__Task__
Line by line, transcribe the records exactly.
--- Task data Enclosed Below ---
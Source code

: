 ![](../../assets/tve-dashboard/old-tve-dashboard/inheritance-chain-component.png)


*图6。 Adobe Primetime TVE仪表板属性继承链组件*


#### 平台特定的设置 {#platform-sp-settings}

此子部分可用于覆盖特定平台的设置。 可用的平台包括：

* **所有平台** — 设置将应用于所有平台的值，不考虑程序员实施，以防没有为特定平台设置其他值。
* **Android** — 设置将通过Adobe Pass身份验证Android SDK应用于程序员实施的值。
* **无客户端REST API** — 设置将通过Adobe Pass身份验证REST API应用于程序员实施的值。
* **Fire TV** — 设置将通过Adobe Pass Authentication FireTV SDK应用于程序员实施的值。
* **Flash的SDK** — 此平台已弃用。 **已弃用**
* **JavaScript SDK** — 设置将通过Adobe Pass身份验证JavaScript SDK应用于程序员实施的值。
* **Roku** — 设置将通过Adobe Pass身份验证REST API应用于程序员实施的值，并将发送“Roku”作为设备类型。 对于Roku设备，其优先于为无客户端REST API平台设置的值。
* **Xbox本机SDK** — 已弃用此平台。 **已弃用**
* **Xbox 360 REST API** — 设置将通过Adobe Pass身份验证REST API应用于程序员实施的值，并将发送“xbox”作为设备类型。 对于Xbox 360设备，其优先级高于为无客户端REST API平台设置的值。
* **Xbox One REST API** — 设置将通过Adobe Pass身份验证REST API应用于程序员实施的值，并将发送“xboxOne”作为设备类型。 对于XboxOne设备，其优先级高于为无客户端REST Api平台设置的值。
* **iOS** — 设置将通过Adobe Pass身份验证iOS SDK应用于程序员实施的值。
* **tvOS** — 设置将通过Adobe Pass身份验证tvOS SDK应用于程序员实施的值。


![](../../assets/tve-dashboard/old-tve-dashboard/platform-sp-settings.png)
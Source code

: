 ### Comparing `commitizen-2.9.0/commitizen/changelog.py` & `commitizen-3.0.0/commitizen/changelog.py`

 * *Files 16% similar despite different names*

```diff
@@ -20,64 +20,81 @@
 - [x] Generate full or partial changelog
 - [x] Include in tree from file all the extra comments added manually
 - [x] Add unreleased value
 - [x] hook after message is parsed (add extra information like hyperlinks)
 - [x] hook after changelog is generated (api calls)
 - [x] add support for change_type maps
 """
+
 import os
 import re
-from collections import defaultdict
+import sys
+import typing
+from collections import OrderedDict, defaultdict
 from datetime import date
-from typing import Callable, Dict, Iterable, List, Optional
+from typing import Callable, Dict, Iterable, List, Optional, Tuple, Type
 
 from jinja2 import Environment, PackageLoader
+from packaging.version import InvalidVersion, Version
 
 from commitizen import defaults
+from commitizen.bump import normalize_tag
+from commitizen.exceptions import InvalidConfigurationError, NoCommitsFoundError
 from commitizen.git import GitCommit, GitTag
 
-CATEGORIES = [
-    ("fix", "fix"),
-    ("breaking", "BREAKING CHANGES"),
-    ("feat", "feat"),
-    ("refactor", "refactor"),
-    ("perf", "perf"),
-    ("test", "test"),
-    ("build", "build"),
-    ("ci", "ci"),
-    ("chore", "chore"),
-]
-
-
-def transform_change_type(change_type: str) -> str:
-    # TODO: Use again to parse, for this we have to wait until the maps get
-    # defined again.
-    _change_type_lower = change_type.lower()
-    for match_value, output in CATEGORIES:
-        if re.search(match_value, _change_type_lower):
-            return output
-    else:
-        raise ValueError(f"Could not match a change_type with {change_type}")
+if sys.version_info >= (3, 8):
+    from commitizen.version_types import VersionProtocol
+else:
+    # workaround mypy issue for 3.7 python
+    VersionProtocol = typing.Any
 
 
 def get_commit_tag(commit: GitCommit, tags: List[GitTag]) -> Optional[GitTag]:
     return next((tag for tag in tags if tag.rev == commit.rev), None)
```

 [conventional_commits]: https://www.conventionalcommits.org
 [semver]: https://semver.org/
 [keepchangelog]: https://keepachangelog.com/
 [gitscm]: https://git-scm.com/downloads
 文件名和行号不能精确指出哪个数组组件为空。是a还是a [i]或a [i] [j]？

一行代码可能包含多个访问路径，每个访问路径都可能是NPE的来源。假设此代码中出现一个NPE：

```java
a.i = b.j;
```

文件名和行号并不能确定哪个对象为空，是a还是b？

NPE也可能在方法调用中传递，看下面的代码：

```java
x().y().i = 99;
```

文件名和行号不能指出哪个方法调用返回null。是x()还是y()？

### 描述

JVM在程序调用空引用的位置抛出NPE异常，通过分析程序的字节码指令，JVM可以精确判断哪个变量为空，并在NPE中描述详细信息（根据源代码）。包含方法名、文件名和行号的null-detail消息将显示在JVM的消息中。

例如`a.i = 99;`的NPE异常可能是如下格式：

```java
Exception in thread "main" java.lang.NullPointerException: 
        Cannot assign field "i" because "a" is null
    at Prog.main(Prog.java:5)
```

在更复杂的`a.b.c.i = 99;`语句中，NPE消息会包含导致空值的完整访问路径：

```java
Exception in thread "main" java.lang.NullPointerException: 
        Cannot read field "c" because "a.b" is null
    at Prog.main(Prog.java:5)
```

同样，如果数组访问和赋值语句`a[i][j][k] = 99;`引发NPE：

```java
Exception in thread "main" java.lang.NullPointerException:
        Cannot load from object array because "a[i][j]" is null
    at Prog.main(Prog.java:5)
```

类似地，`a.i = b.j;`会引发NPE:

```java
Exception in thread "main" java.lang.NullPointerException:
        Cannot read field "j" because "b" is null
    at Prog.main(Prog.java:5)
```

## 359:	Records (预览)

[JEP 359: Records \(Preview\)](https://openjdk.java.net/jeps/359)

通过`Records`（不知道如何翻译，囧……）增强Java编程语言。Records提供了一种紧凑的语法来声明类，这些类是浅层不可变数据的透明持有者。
--- End of Enclosed Task data ---
__Output__
Source code

: ![](../../assets/tve-dashboard/old-tve-dashboard/inheritance-chain-component.png)


*图6。 Adobe Primetime TVE仪表板属性继承链组件*


#### 平台特定的设置 {#platform-sp-settings}

此子部分可用于覆盖特定平台的设置。 可用的平台包括：

* **所有平台** — 设置将应用于所有平台的值，不考虑程序员实施，以防没有为特定平台设置其他值。
* **Android** — 设置将通过Adobe Pass身份验证Android SDK应用于程序员实施的值。
* **无客户端REST API** — 设置将通过Adobe Pass身份验证REST API应用于程序员实施的值。
* **Fire TV** — 设置将通过Adobe Pass Authentication FireTV SDK应用于程序员实施的值。
* **Flash的SDK** — 此平台已弃用。 **已弃用**
* **JavaScript SDK** — 设置将通过Adobe Pass身份验证JavaScript SDK应用于程序员实施的值。
* **Roku** — 设置将通过Adobe Pass身份验证REST API应用于程序员实施的值，并将发送“Roku”作为设备类型。 对于Roku设备，其优先于为无客户端REST API平台设置的值。
* **Xbox本机SDK** — 已弃用此平台。 **已弃用**
* **Xbox 360 REST API** — 设置将通过Adobe Pass身份验证REST API应用于程序员实施的值，并将发送“xbox”作为设备类型。 对于Xbox 360设备，其优先级高于为无客户端REST API平台设置的值。
* **Xbox One REST API** — 设置将通过Adobe Pass身份验证REST API应用于程序员实施的值，并将发送“xboxOne”作为设备类型。 对于XboxOne设备，其优先级高于为无客户端REST Api平台设置的值。
* **iOS** — 设置将通过Adobe Pass身份验证iOS SDK应用于程序员实施的值。
* **tvOS** — 设置将通过Adobe Pass身份验证tvOS SDK应用于程序员实施的值。


![](../../assets/tve-dashboard/old-tve-dashboard/platform-sp-settings.png)
Source code

: ### Comparing `commitizen-2.9.0/commitizen/changelog.py` & `commitizen-3.0.0/commitizen/changelog.py`

 * *Files 16% similar despite different names*

```diff
@@ -20,64 +20,81 @@
 - [x] Generate full or partial changelog
 - [x] Include in tree from file all the extra comments added manually
 - [x] Add unreleased value
 - [x] hook after message is parsed (add extra information like hyperlinks)
 - [x] hook after changelog is generated (api calls)
 - [x] add support for change_type maps
 """
+
 import os
 import re
-from collections import defaultdict
+import sys
+import typing
+from collections import OrderedDict, defaultdict
 from datetime import date
-from typing import Callable, Dict, Iterable, List, Optional
+from typing import Callable, Dict, Iterable, List, Optional, Tuple, Type
 
 from jinja2 import Environment, PackageLoader
+from packaging.version import InvalidVersion, Version
 
 from commitizen import defaults
+from commitizen.bump import normalize_tag
+from commitizen.exceptions import InvalidConfigurationError, NoCommitsFoundError
 from commitizen.git import GitCommit, GitTag
 
-CATEGORIES = [
-    ("fix", "fix"),
-    ("breaking", "BREAKING CHANGES"),
-    ("feat", "feat"),
-    ("refactor", "refactor"),
-    ("perf", "perf"),
-    ("test", "test"),
-    ("build", "build"),
-    ("ci", "ci"),
-    ("chore", "chore"),
-]
-
-
-def transform_change_type(change_type: str) -> str:
-    # TODO: Use again to parse, for this we have to wait until the maps get
-    # defined again.
-    _change_type_lower = change_type.lower()
-    for match_value, output in CATEGORIES:
-        if re.search(match_value, _change_type_lower):
-            return output
-    else:
-        raise ValueError(f"Could not match a change_type with {change_type}")
+if sys.version_info >= (3, 8):
+    from commitizen.version_types import VersionProtocol
+else:
+    # workaround mypy issue for 3.7 python
+    VersionProtocol = typing.Any
 
 
 def get_commit_tag(commit: GitCommit, tags: List[GitTag]) -> Optional[GitTag]:
     return next((tag for tag in tags if tag.rev == commit.rev), None)
```

 [conventional_commits]: https://www.conventionalcommits.org
 [semver]: https://semver.org/
 [keepchangelog]: https://keepachangelog.com/
 [gitscm]: https://git-scm.com/downloads
 文件名和行号不能精确指出哪个数组组件为空。是a还是a [i]或a [i] [j]？

一行代码可能包含多个访问路径，每个访问路径都可能是NPE的来源。假设此代码中出现一个NPE：

```java
a.i = b.j;
```

文件名和行号并不能确定哪个对象为空，是a还是b？

NPE也可能在方法调用中传递，看下面的代码：

```java
x().y().i = 99;
```

文件名和行号不能指出哪个方法调用返回null。是x()还是y()？

### 描述

JVM在程序调用空引用的位置抛出NPE异常，通过分析程序的字节码指令，JVM可以精确判断哪个变量为空，并在NPE中描述详细信息（根据源代码）。包含方法名、文件名和行号的null-detail消息将显示在JVM的消息中。

例如`a.i = 99;`的NPE异常可能是如下格式：

```java
Exception in thread "main" java.lang.NullPointerException: 
        Cannot assign field "i" because "a" is null
    at Prog.main(Prog.java:5)
```

在更复杂的`a.b.c.i = 99;`语句中，NPE消息会包含导致空值的完整访问路径：

```java
Exception in thread "main" java.lang.NullPointerException: 
        Cannot read field "c" because "a.b" is null
    at Prog.main(Prog.java:5)
```

同样，如果数组访问和赋值语句`a[i][j][k] = 99;`引发NPE：

```java
Exception in thread "main" java.lang.NullPointerException:
        Cannot load from object array because "a[i][j]" is null
    at Prog.main(Prog.java:5)
```

类似地，`a.i = b.j;`会引发NPE:

```java
Exception in thread "main" java.lang.NullPointerException:
        Cannot read field "j" because "b" is null
    at Prog.main(Prog.java:5)
```

## 359:	Records (预览)

[JEP 359: Records \(Preview\)](https://openjdk.java.net/jeps/359)

通过`Records`（不知道如何翻译，囧……）增强Java编程语言。Records提供了一种紧凑的语法来声明类，这些类是浅层不可变数据的透明持有者。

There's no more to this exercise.